======== Information given

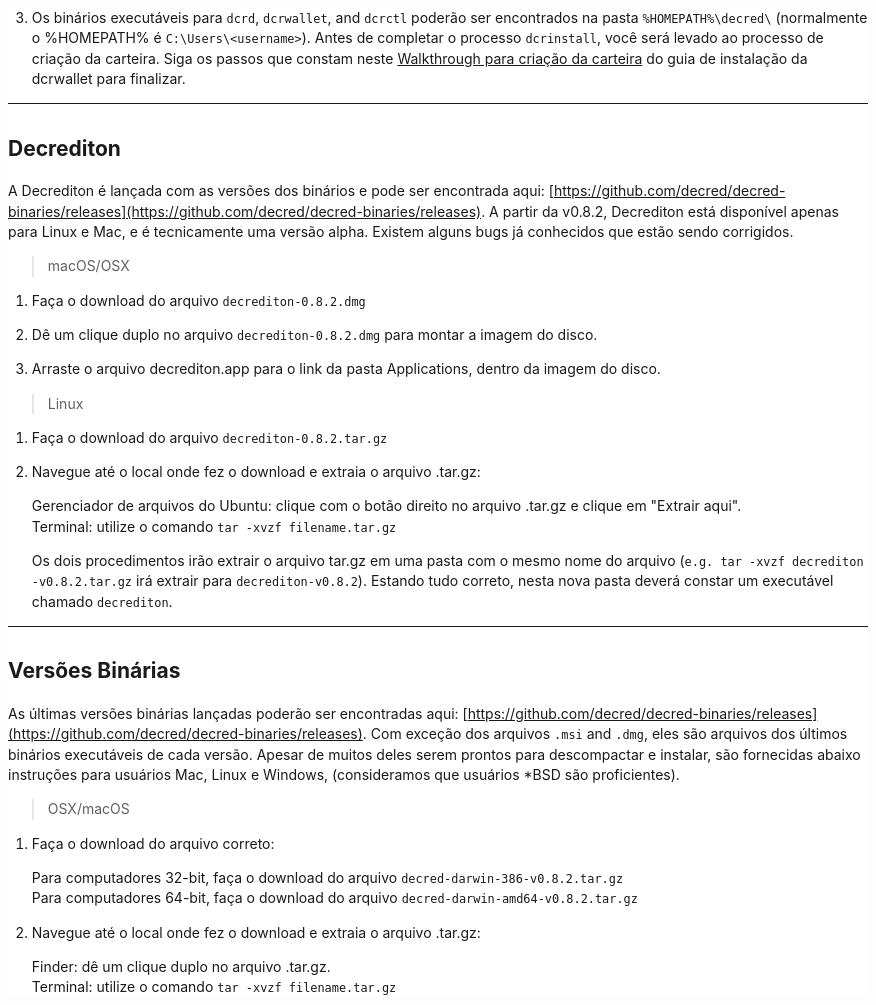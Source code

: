 3. Os binários executáveis para `dcrd`, `dcrwallet`, and `dcrctl` poderão ser encontrados na pasta `%HOMEPATH%\decred\` (normalmente o %HOMEPATH% é `C:\Users\<username>`). Antes de completar o processo `dcrinstall`, você será levado ao processo de criação da carteira. Siga os passos que constam neste [Walkthrough para criação da carteira](/getting-started/user-guides/dcrwallet-setup.md#wallet-creation-walkthrough) do guia de instalação da dcrwallet para finalizar.

---

## **Decrediton**

A Decrediton é lançada com as versões dos binários e pode ser encontrada aqui: [https://github.com/decred/decred-binaries/releases](https://github.com/decred/decred-binaries/releases). A partir da v0.8.2, Decrediton está disponível apenas para Linux e Mac, e é tecnicamente uma versão alpha. Existem alguns bugs já conhecidos que estão sendo corrigidos.

> macOS/OSX

1. Faça o download do arquivo `decrediton-0.8.2.dmg`

2. Dê um clique duplo no arquivo `decrediton-0.8.2.dmg` para montar a imagem do disco.

3. Arraste o arquivo decrediton.app para o link da pasta Applications, dentro da imagem do disco.

> Linux

1. Faça o download do arquivo `decrediton-0.8.2.tar.gz`

2. Navegue até o local onde fez o download e extraia o arquivo .tar.gz:

    Gerenciador de arquivos do Ubuntu: clique com o botão direito no arquivo .tar.gz e clique em "Extrair aqui". <br />
    Terminal: utilize o comando `tar -xvzf filename.tar.gz` 
    
    Os dois procedimentos irão extrair o arquivo tar.gz em uma pasta com o mesmo nome do arquivo (`e.g. tar -xvzf decrediton-v0.8.2.tar.gz` irá extrair para `decrediton-v0.8.2`). Estando tudo correto, nesta nova pasta deverá constar um executável chamado `decrediton`.


---

## **Versões Binárias**

As últimas versões binárias lançadas poderão ser encontradas aqui: [https://github.com/decred/decred-binaries/releases](https://github.com/decred/decred-binaries/releases). Com exceção dos arquivos `.msi` and `.dmg`, eles são arquivos dos últimos binários executáveis de cada versão. Apesar de muitos deles serem prontos para descompactar e instalar, são fornecidas abaixo instruções para usuários Mac, Linux e Windows, (consideramos que usuários *BSD são proficientes).

> OSX/macOS

1. Faça o download do arquivo correto:

    Para computadores 32-bit, faça o download do arquivo `decred-darwin-386-v0.8.2.tar.gz`<br />
    Para computadores 64-bit, faça o download do arquivo `decred-darwin-amd64-v0.8.2.tar.gz`

2. Navegue até o local onde fez o download e extraia o arquivo .tar.gz:

    Finder: dê um clique duplo no arquivo .tar.gz. <br />
    Terminal: utilize o comando `tar -xvzf filename.tar.gz`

================

→ **What to work on**: All that is wanted is an exact copy of the lines above from the one with "Gerenciador de arquivos" through the one with "## **Versões Binárias**", with both ends included.

→ **Answer below**:
    Gerenciador de arquivos do Ubuntu: clique com o botão direito no arquivo .tar.gz e clique em "Extrair aqui". <br />
    Terminal: utilize o comando `tar -xvzf filename.tar.gz` 
    
    Os dois procedimentos irão extrair o arquivo tar.gz em uma pasta com o mesmo nome do arquivo (`e.g. tar -xvzf decrediton-v0.8.2.tar.gz` irá extrair para `decrediton-v0.8.2`). Estando tudo correto, nesta nova pasta deverá constar um executável chamado `decrediton`.


---

## **Versões Binárias**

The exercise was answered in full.